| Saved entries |
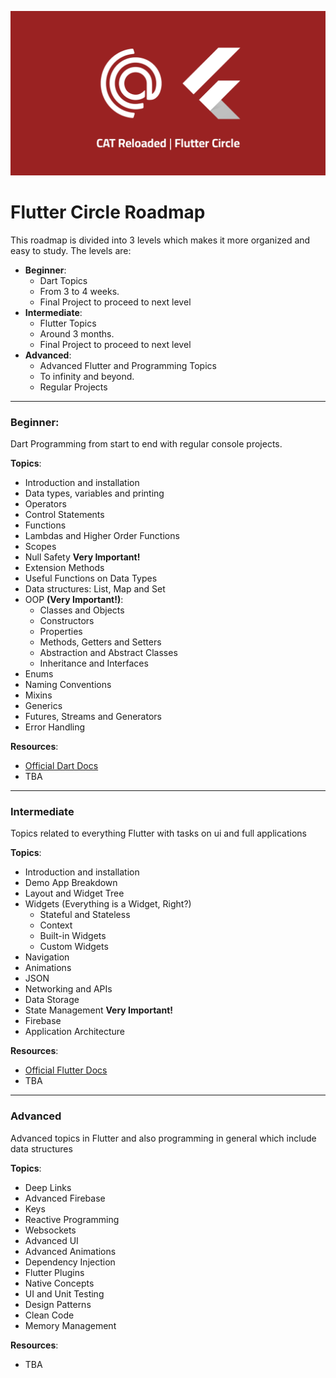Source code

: ﻿![Circle Banner](https://raw.githubusercontent.com/HossamMohsen7/CATReloaded-Flutter-Roadmap/main/banner.png)
# Flutter Circle Roadmap
This roadmap is divided into 3 levels which makes it more organized and easy to study. The levels are:

 - **Beginner**:
    - Dart Topics
    - From 3 to 4 weeks.
    - Final Project to proceed to next level
 - **Intermediate**:
    - Flutter Topics
    - Around 3 months.
    - Final Project to proceed to next level
 - **Advanced**:
    - Advanced Flutter and Programming Topics
    - To infinity and beyond.
    - Regular Projects
---
### Beginner:
Dart Programming from start to end with regular console projects.

**Topics**:
 - Introduction and installation
 - Data types, variables and printing
 - Operators
 - Control Statements
 - Functions
 - Lambdas and Higher Order Functions
 - Scopes
 - Null Safety **Very Important!**
 - Extension Methods
 - Useful Functions on Data Types
 - Data structures: List, Map and Set
 - OOP **(Very Important!)**:
   - Classes and Objects
   - Constructors
   - Properties
   - Methods, Getters and Setters
   - Abstraction and Abstract Classes
   - Inheritance and Interfaces
- Enums
- Naming Conventions
- Mixins
- Generics
- Futures, Streams and Generators
- Error Handling

**Resources**:
 - [Official Dart Docs](https://dart.dev/guides)
 - TBA
---
### Intermediate
Topics related to everything Flutter with tasks on ui and full applications

**Topics**:
 - Introduction and installation
 - Demo App Breakdown
 - Layout and Widget Tree
 - Widgets (Everything is a Widget, Right?)
   - Stateful and Stateless
   - Context
   - Built-in Widgets
   - Custom Widgets
 - Navigation
 - Animations
 - JSON
 - Networking and APIs
 - Data Storage
 - State Management **Very Important!**
 - Firebase
 - Application Architecture

**Resources**:
 - [Official Flutter Docs](https://docs.flutter.dev/)
 - TBA
 ---
### Advanced
Advanced topics in Flutter and also programming in general which include data structures 

**Topics**:
 - Deep Links
 - Advanced Firebase
 - Keys
 - Reactive Programming
 - Websockets
 - Advanced UI
 - Advanced Animations
 - Dependency Injection
 - Flutter Plugins
 - Native Concepts
 - UI and Unit Testing
 - Design Patterns
 - Clean Code
 - Memory Management

**Resources**:
 - TBA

| REQUIRED WORK |
In the entries above, tally the lines that include the string "Management". Give the figure only.

| PROBLEM SOLUTION |
2